Olympic medal record

Women's handball

Representing South Korea

World Championship

Asian Games

Asian Championship

= Chung Hyung-kyun =

South Korean handball coach, referee and administrator (born 1955)

Chung Hyung-kyun (Korean: 정형균, born 24 January 1955) is a South Korean handball coach, administrator, and referee and former player. Considered a legend of South Korean handball, he coached the South Korean women's team to gold medals at the 1992 Summer Olympics and at the 1995 World Women's Handball Championship. He also led the team to a silver medal at the 1996 Summer Olympics, where South Korea lost to Denmark. He is nicknamed the 'Handball Czar'

== Career ==
The 1995 World Championship title made South Korea the first non-European team to win the title, and by 2026 the only Asian team to win the title.
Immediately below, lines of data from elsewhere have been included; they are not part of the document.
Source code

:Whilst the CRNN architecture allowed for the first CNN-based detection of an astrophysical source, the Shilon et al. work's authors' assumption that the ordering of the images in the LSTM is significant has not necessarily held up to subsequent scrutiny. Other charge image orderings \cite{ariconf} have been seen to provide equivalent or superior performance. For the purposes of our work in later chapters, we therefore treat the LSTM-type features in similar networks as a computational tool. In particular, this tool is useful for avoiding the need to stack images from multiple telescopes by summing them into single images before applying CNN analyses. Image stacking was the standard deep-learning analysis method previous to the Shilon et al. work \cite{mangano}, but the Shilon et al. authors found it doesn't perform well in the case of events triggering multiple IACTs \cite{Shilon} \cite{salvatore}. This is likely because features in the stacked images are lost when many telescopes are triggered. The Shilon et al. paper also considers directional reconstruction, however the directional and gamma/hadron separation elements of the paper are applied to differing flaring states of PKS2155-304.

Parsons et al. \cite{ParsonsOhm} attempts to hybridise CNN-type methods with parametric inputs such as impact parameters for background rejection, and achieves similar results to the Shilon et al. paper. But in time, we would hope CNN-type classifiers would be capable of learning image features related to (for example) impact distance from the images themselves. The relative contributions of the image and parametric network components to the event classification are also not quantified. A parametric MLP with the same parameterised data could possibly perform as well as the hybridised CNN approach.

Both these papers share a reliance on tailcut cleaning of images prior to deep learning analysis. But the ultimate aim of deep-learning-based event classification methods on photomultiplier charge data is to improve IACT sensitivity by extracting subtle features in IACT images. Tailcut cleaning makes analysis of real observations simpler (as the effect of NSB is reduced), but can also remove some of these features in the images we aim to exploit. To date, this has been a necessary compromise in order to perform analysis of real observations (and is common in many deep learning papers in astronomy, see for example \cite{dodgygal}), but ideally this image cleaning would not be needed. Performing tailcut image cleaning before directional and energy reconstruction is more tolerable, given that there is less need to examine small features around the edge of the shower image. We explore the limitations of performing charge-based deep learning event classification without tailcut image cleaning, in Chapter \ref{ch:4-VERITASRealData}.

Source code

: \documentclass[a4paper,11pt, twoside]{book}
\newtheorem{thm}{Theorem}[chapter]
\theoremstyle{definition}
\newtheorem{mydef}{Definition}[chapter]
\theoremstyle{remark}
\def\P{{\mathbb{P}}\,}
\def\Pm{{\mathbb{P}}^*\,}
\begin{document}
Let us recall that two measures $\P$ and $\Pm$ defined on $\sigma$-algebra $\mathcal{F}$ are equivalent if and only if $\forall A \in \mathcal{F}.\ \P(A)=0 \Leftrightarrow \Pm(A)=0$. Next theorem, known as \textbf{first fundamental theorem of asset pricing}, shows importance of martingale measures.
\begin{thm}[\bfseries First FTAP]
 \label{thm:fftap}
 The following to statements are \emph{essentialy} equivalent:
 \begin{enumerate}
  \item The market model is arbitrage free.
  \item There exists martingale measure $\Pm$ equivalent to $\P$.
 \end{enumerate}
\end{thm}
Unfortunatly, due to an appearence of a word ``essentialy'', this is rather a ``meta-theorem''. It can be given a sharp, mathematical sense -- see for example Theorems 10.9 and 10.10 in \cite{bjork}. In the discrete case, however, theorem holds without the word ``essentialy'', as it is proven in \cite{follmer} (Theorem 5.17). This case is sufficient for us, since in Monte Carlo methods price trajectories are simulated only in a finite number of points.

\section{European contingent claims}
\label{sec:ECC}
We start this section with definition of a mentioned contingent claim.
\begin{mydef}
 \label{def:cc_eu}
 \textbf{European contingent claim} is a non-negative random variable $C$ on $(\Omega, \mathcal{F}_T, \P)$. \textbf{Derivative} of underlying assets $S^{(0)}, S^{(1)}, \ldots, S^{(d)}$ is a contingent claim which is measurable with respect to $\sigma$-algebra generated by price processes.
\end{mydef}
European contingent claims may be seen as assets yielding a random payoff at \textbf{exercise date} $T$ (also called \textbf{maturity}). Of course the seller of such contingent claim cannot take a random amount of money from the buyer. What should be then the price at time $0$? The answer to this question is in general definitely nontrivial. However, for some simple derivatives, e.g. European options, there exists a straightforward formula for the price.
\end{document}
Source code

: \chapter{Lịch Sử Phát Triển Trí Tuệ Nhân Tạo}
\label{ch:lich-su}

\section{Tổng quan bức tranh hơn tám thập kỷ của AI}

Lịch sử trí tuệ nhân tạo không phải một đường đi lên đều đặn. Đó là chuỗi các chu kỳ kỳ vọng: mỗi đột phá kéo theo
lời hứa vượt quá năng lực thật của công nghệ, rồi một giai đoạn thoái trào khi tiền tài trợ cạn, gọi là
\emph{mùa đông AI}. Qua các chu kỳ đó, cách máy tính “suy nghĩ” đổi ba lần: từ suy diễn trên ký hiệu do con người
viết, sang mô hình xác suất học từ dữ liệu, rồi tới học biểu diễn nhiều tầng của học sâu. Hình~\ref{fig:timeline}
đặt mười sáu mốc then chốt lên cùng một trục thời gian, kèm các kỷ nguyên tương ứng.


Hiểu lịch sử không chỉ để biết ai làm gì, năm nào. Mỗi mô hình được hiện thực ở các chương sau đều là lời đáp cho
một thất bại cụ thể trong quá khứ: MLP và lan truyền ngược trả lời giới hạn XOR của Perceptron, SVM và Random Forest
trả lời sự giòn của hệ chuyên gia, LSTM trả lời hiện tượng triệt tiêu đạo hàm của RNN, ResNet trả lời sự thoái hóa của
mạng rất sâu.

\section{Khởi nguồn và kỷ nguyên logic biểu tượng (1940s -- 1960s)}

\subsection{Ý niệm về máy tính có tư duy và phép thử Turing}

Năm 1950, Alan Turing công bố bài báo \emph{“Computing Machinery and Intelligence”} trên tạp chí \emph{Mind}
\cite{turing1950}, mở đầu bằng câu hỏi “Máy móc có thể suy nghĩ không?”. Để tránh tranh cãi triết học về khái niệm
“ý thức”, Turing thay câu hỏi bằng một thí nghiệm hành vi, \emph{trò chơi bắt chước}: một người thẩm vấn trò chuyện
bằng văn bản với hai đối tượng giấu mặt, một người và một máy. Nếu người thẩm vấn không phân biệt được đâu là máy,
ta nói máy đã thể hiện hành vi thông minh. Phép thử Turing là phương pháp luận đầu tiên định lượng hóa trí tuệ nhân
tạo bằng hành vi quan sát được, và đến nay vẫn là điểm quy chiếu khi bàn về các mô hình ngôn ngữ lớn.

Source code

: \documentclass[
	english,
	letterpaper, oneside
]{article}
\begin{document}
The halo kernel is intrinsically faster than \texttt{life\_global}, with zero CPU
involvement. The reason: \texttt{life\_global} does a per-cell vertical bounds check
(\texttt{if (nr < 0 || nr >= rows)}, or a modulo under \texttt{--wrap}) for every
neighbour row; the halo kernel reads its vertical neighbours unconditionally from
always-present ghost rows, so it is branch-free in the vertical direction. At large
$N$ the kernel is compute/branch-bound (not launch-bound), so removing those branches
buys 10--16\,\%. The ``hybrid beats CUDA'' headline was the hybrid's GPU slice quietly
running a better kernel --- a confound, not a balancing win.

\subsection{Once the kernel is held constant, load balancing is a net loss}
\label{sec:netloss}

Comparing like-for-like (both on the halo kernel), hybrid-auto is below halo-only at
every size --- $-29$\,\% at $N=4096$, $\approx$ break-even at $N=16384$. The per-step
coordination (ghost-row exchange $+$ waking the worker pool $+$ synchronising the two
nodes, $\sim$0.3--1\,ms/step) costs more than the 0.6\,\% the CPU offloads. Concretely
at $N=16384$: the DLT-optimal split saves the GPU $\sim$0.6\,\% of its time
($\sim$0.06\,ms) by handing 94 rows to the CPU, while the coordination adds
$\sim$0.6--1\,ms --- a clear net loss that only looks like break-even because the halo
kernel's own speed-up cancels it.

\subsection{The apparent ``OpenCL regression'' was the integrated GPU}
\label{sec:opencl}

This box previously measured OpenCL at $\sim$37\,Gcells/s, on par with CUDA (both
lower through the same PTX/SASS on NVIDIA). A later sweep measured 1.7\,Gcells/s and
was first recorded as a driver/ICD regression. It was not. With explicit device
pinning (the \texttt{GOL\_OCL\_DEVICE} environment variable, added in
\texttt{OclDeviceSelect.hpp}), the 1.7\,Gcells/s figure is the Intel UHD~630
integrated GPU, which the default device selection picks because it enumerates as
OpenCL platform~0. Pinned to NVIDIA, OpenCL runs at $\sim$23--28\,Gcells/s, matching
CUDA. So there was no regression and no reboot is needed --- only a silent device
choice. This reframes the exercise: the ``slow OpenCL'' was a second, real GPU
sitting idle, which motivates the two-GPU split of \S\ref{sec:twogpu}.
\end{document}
With South Korea he also won a gold medal at the 1994 Asian games.

Afterwards he coached the Chinese women's team. He managed to qualify them for the 2004 Olympics, and guided them to the quarterfinals, where they lost to Denmark. He left the team after this tournament.

In April 2012 he was elected the chairperson of the East Asian Handball Federation. Prior to that he was the Vice-president of the Korea Handball Federation.
In December 2025 he was elected to the Asian Handball Federation council for the 2025-2029 term.

As a player he won silver medals at the inaugural 1977 Asian Championship.